Janaina Matter apresenta Mulher como você se chama? Foto: Elenize Desgeniski / Divulgação

O Arquipélago, com Pablito Kucarz. Foto: Elenize Dezgeniski / Divulgação

Muitas mulheres foram silenciadas, algumas perderam o direito ao nome. A personagem bíblica do Antigo Testamento, que foi casada com Ló, ficou conhecida como aquela figura transformada em uma estátua de sal. Não há registro na Bíblia sobre sua vida pessoal, nem mesmo o nome é revelado. Apenas que foi casada com Ló, sobrinho do patriarca Abraão, e que foi punida ao desobedecer às ordens divinas de não olhar para trás, na fuga de Sodoma.

O solo Mulher, como você se chama?, de Janaina Matter, considera a exclusão de mulheres que deixaram alguma marca no mundo e tiveram seus nomes apagados. Já o monólogo O Arquipélago, de Pablito Kucarz parte da sugestão geográfica do título – de pequenas ilhas que estão próximas, mas separadas por águas salgadas – para pensar as relações familiares.
As duas peças da Súbita Companhia, de Curitiba, integram o projeto Habitat, formado por cinco solos, que investiga a relação do corpo como uma casa, buscando nele questões poéticas, políticas e estéticas. 

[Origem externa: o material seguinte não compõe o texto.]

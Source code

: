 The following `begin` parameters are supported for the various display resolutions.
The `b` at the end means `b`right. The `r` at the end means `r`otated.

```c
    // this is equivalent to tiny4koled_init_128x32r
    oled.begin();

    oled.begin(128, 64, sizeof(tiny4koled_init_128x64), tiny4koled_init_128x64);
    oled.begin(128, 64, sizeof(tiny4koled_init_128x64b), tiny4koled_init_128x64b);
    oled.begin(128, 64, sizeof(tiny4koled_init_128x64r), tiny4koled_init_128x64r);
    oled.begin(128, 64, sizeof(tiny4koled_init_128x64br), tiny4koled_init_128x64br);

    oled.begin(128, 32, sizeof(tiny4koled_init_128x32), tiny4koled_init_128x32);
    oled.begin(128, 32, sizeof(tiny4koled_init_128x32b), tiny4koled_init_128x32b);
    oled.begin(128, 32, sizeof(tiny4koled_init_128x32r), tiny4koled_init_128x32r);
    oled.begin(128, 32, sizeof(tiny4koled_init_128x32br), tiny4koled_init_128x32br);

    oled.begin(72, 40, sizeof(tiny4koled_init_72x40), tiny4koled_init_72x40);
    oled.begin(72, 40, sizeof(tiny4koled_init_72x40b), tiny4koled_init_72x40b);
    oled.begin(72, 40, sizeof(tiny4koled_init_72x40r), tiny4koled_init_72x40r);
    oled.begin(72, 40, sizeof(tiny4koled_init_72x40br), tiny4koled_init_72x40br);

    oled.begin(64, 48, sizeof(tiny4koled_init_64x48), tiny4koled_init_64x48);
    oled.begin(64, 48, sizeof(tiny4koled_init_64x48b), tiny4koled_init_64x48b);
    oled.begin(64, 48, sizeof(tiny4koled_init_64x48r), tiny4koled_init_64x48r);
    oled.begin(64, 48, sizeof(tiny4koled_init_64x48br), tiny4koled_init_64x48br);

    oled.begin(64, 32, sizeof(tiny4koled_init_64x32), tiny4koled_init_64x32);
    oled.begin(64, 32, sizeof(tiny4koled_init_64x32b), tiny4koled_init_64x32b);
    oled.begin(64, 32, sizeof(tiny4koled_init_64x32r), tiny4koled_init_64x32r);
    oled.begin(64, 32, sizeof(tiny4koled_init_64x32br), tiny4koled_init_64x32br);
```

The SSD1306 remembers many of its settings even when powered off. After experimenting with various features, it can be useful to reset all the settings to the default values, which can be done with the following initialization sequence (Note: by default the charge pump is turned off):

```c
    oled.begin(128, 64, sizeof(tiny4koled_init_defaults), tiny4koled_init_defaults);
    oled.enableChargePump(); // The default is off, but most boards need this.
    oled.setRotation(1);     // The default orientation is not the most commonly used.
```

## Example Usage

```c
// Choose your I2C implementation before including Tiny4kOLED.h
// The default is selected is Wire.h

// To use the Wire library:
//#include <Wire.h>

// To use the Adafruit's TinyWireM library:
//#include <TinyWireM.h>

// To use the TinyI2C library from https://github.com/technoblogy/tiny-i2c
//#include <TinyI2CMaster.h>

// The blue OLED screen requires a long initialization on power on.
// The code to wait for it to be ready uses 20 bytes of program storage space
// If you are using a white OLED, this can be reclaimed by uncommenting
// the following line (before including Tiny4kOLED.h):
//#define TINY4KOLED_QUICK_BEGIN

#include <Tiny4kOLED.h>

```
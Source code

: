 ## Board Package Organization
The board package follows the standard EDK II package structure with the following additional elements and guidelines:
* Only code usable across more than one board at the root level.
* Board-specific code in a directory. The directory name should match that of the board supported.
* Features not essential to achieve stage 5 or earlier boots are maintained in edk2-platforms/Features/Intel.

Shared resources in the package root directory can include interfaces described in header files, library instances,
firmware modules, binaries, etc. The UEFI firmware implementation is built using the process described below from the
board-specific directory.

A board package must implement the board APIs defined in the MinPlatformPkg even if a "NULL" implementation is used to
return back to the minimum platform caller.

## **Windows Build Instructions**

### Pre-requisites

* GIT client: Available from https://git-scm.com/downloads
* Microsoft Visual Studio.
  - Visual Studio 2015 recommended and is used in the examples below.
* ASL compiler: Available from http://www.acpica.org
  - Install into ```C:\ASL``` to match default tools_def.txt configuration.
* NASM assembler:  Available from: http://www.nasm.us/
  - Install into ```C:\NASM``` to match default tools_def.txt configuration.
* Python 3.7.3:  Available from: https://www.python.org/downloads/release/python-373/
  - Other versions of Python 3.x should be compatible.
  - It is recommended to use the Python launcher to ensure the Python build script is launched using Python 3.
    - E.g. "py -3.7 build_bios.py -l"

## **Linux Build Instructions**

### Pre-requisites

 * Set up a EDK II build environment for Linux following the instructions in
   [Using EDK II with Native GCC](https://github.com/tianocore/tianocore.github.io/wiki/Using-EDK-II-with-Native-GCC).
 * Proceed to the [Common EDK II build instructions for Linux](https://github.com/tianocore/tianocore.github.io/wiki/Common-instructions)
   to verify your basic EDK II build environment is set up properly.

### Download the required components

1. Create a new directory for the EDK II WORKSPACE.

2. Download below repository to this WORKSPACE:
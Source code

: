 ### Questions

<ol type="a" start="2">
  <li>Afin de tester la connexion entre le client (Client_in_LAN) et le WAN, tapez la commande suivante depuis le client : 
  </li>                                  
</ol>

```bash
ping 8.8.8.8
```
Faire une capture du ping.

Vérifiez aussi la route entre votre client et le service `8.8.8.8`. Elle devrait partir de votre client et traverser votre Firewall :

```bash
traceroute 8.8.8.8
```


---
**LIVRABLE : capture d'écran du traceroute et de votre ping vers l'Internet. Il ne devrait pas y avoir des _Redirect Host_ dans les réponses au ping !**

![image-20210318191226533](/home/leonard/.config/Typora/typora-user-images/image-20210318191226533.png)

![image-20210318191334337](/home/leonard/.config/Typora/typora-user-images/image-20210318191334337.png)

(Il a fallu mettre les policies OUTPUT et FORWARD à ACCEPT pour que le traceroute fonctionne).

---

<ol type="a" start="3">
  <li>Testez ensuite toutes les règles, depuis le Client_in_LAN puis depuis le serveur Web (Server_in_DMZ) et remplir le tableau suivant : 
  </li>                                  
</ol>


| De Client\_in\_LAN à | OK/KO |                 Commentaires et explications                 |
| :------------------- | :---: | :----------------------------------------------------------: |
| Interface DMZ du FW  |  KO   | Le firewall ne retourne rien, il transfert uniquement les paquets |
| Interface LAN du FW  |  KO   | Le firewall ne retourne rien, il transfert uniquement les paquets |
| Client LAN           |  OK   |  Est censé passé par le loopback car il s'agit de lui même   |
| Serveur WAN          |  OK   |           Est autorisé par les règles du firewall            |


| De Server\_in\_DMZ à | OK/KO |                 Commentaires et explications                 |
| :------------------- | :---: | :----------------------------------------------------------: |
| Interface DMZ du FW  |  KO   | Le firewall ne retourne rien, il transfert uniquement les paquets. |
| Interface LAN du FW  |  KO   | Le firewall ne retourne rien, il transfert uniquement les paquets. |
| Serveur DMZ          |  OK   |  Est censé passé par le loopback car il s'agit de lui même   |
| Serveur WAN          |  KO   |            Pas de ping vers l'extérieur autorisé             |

Os dois solos, que têm direção de Maíra Lour, ficam em cartaz na sala 7 da Oficina Cultural Oswald de Andrade, de 8 a 12 de março, de terça a sexta, às 20h e sábado, às 17h, gratuitamente, É a primeira vez que a Súbita companhia faz uma temporada em São Paulo.

Solo discute apagamento de mulheres. Foto: Elenize Desgeniski / Divulgação

Janaina Matter utiliza o sal como principal elemento cênico, para trabalhar o conceito de corpo como espaço de memória, permanência, criação. Em Mulher, como você se chama?, a atriz adota a ideia de carregar muitas histórias em um só corpo, assumindo a ancestralidade e a ascendência para refletir se silêncio é abismo ou ponte.

Já Pablito Kucarz avança nos seus territórios em discussão sobre bullying, machismo, violência e homofobia vividas no adolescência. Ele elege como elemento cênico um copo d’água, que metaforiza a ideia do arquipélago. E ao oferecer o copo d’água ao público busca uma cumplicidade, um pacto cênico.

FICHA TÉCNICA DO PROJETO
Direção artística: Maíra Lour
Elencos: Janaina Matter e Pablito Kucarz
Iluminação: Beto Bruel
Desenho de som: Álvaro Antonio
Cenários: Guenia Lemos
Figurinos: Val Salles
Orientação dramatúrgica: Camila Bauer
Interlocuções artísticas: Francisco Mallmann e Lígia Oliveira
Treinamento de voz: Babaya
Direção de produção (montagem): Michele Menezes
Direção de produção (circulação): Gilmar Kaminski
Assistente de produção: Dafne Viola
Coordenação e operação de luz: Lucri Reggiani
Coordenação de som e operação: Álvaro Antonio
Assessoria de imprensa: Canal Aberto
Assistentes de assessoria de imprensa: Daniele Valério e Diogo Locci
Realização: Súbita Companhia
Produção: Flutua Produções
Produção local: Leneus Produtora de Arte

SERVIÇO
Quando: De 8 a 12 de março de 2022 (Terça a sexta, às 20h e sábado, às 17h)
Onde: Oficina Cultural Oswald de Andrade (Rua Três Rios, 363 – Bom Retiro, São Paulo)
Capacidade: 30 lugares (Sala 7)
Ingressos: Grátis. Retirar com 1h de antecedência.
Duração: 100 minutos (com intervalo)
Classificação: 14 anos
Atenção: será exigida apresentação da carteirinha de vacinação contra a COVID-19 atualizada.